EXERCISE BRIEF ▸ Below are entries; print them exactly from the first line through the one containing "documentation: Added info".

[Saved entries]

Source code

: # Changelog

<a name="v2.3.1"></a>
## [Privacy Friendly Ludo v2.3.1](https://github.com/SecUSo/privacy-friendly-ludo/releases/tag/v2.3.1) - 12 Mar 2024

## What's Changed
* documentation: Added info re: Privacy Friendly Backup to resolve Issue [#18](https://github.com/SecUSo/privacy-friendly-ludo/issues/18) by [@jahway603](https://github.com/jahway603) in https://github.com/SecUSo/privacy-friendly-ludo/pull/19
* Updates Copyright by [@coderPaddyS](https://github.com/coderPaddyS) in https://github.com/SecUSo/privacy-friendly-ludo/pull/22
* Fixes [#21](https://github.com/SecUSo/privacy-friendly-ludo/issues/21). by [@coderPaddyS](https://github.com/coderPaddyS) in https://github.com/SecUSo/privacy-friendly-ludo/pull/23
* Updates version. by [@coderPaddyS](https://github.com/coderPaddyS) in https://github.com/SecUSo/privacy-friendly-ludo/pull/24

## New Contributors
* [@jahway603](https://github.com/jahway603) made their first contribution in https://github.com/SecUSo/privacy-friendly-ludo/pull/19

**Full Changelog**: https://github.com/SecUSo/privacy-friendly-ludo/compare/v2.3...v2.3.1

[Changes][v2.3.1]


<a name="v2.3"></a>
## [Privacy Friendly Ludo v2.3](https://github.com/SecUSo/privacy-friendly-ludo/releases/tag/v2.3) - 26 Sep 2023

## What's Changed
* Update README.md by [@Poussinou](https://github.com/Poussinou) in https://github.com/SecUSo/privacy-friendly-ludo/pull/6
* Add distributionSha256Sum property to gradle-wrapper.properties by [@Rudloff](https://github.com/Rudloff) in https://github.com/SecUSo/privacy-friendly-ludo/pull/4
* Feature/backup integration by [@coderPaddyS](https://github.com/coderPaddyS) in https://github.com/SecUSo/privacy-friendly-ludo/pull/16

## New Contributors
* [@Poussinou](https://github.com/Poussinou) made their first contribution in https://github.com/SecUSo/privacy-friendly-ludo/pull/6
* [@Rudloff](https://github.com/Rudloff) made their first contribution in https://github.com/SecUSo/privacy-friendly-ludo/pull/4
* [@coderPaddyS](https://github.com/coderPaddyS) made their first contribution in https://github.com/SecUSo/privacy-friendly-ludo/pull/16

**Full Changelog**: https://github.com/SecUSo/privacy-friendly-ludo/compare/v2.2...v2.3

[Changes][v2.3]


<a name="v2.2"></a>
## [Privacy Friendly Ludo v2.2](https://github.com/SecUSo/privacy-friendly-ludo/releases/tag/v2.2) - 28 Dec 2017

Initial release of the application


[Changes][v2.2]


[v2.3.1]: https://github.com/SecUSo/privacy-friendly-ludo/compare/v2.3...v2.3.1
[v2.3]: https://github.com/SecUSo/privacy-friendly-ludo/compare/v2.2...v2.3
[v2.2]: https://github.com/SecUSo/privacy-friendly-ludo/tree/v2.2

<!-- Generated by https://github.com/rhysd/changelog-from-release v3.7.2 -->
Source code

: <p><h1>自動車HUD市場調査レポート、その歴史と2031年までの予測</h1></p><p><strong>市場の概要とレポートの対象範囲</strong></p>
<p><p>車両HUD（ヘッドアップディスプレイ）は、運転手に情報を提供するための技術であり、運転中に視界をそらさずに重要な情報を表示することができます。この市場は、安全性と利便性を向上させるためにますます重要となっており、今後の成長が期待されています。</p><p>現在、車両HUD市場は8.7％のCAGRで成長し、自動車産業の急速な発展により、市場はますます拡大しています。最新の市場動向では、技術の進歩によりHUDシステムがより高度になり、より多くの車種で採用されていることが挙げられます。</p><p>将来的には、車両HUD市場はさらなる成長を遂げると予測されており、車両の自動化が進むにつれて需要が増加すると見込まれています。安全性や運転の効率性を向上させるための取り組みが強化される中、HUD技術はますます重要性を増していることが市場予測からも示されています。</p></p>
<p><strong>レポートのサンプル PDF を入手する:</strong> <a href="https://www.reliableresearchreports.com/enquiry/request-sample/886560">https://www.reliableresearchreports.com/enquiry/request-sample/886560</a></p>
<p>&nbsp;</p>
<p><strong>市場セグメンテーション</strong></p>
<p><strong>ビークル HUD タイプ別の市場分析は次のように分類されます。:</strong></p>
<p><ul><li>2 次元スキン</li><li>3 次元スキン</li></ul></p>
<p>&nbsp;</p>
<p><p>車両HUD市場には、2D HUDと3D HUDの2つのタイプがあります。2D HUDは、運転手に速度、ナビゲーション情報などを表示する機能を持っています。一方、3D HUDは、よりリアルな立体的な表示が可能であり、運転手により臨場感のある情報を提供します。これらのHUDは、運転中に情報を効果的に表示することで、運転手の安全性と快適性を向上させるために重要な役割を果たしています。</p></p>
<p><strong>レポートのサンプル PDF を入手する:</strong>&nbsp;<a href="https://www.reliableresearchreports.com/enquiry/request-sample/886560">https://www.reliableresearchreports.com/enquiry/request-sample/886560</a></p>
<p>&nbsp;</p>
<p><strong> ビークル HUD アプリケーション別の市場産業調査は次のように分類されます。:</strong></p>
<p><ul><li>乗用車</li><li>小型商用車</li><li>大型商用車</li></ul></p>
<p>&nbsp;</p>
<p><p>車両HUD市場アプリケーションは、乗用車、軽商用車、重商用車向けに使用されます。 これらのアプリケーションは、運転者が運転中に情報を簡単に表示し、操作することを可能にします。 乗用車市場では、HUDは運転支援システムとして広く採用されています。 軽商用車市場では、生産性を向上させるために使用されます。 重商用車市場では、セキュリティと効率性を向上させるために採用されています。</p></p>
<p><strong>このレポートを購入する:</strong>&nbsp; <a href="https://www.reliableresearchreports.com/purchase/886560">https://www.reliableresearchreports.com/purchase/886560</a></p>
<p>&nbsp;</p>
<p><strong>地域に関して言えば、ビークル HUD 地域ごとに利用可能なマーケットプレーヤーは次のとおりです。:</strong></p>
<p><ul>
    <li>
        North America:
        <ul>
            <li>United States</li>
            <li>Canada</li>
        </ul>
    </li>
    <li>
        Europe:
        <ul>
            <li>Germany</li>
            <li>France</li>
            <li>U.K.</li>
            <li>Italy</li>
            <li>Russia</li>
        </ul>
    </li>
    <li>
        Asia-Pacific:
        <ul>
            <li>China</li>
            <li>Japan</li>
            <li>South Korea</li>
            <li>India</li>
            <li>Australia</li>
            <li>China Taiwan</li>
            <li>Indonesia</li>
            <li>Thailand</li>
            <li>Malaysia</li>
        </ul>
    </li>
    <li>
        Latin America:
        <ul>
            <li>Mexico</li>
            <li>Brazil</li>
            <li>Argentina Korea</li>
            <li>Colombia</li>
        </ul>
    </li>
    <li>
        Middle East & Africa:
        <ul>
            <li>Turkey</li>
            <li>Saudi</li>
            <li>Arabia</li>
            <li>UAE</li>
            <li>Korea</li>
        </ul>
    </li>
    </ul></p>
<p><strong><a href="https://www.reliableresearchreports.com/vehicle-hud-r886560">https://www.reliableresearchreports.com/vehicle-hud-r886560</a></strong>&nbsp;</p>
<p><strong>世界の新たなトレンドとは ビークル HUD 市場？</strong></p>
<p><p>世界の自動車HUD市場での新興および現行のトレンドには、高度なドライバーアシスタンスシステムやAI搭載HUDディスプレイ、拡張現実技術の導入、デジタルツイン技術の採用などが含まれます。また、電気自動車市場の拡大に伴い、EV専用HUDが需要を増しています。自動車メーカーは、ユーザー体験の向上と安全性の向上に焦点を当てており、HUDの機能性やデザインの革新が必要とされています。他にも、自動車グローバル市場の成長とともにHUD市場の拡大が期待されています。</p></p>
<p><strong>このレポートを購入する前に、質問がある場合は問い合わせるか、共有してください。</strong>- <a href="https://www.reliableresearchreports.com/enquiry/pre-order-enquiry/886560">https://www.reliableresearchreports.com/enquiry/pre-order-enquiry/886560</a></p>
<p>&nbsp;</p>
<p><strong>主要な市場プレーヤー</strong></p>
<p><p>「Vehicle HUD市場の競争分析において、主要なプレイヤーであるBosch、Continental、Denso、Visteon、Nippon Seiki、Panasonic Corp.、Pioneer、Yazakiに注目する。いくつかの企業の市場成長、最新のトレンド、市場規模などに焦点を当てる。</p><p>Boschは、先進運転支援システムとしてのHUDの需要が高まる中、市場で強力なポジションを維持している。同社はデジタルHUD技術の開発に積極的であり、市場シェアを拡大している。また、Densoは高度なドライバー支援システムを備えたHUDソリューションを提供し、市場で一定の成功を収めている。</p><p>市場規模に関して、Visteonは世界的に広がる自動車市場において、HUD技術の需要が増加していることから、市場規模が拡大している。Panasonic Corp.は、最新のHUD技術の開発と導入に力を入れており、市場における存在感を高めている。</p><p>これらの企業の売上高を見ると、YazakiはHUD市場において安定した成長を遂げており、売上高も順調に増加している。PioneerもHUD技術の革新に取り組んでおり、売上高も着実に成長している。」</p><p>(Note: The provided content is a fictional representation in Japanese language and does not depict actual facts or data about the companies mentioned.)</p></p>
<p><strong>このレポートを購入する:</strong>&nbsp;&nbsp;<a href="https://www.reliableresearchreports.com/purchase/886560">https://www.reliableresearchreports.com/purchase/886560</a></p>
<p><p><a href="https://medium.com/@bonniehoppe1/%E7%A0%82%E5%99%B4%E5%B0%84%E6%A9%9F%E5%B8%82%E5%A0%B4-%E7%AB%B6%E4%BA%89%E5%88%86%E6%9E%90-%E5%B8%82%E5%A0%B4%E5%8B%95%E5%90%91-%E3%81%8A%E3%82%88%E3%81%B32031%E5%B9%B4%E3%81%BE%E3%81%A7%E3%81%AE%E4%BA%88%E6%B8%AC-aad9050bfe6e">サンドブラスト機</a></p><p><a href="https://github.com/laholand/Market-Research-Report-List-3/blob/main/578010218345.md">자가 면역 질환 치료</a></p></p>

TASK RESPONSE ▸
Source code

: # Changelog

<a name="v2.3.1"></a>
## [Privacy Friendly Ludo v2.3.1](https://github.com/SecUSo/privacy-friendly-ludo/releases/tag/v2.3.1) - 12 Mar 2024

## What's Changed
* documentation: Added info re: Privacy Friendly Backup to resolve Issue [#18](https://github.com/SecUSo/privacy-friendly-ludo/issues/18) by [@jahway603](https://github.com/jahway603) in https://github.com/SecUSo/privacy-friendly-ludo/pull/19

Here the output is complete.